02 julio 2014

Letras mutantes

Tu libro tiene 204 páginas: lo sabes. Adobe insiste que son 205. 

Cuando pasas el Word por el Distiller para crear el archivo definitivo para imprenta, las fuentes mutan ligeramente. Por lo general para bien: en serio, se obran ciertos cambios sutiles entre la relación de tamaños, cursivas y negritas que mejoran lo que veías en el archivo inicial. Pero que a veces te trastocan la paginación, y entonces tienes que pasar una hora buscando página por página los ligeros, sutiles cambios que marcan la diferencia. De paso puedes descubrir un par de erratas que se habían escapado por el camino. 

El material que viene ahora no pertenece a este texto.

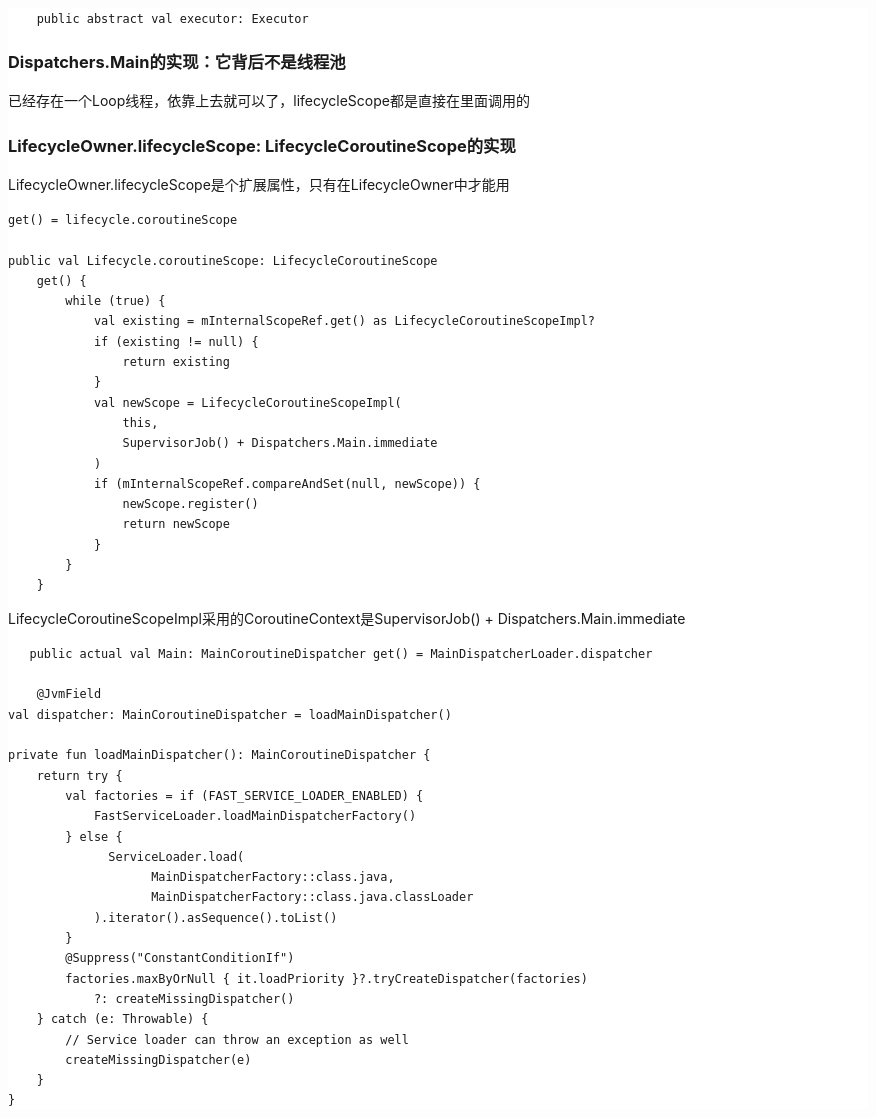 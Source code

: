 	    public abstract val executor: Executor
 
### Dispatchers.Main的实现：它背后不是线程池

已经存在一个Loop线程，依靠上去就可以了，lifecycleScope都是直接在里面调用的


 
###  LifecycleOwner.lifecycleScope: LifecycleCoroutineScope的实现

LifecycleOwner.lifecycleScope是个扩展属性，只有在LifecycleOwner中才能用

    get() = lifecycle.coroutineScope
    
	public val Lifecycle.coroutineScope: LifecycleCoroutineScope
	    get() {
	        while (true) {
	            val existing = mInternalScopeRef.get() as LifecycleCoroutineScopeImpl?
	            if (existing != null) {
	                return existing
	            }
	            val newScope = LifecycleCoroutineScopeImpl(
	                this,
	                SupervisorJob() + Dispatchers.Main.immediate
	            )
	            if (mInternalScopeRef.compareAndSet(null, newScope)) {
	                newScope.register()
	                return newScope
	            }
	        }
	    }
	    
LifecycleCoroutineScopeImpl采用的CoroutineContext是SupervisorJob() + Dispatchers.Main.immediate 

	   public actual val Main: MainCoroutineDispatcher get() = MainDispatcherLoader.dispatcher
	   
	    @JvmField
    val dispatcher: MainCoroutineDispatcher = loadMainDispatcher()

    private fun loadMainDispatcher(): MainCoroutineDispatcher {
        return try {
            val factories = if (FAST_SERVICE_LOADER_ENABLED) {
                FastServiceLoader.loadMainDispatcherFactory()
            } else {
                  ServiceLoader.load(
                        MainDispatcherFactory::class.java,
                        MainDispatcherFactory::class.java.classLoader
                ).iterator().asSequence().toList()
            }
            @Suppress("ConstantConditionIf")
            factories.maxByOrNull { it.loadPriority }?.tryCreateDispatcher(factories)
                ?: createMissingDispatcher()
        } catch (e: Throwable) {
            // Service loader can throw an exception as well
            createMissingDispatcher(e)
        }
    }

60 minutos y 10 conversiones después, finalmente Adobe acepta que sí, son 204. Y cede también en que las notas al pie ocupen el número de líneas que tú preveías. Lanzas el puño al aire: victoria.

Mientras tanto, en una esquina, Photoshop se ríe sabiendo que ahora tienes que cuadrar los márgenes de la portada, y que los técnicos siempre (SIEMPRE) encuentran algún problema en los que has enviado a la primera e incluso a la cuarta vez. 

Me pongo el CD de "Cabaret": Maybe this time I'll be lucky...

1 comentario:

Jokin González dijo...

Y eso sin contar cuando lees desde otra plataforma. Es difícil saber si esos errores tipográficos están en el original o son parte de la magia de la conversión, siempre diferente para que no te acostumbres a un mundo aburrido de concreción en el que lo que esperas coincide con lo que ves. O si la decisión de poner todas las notas al final del documento son decisión de tu socio o una ocurrencia del kindle, que piensa que así distraen menos tu atención.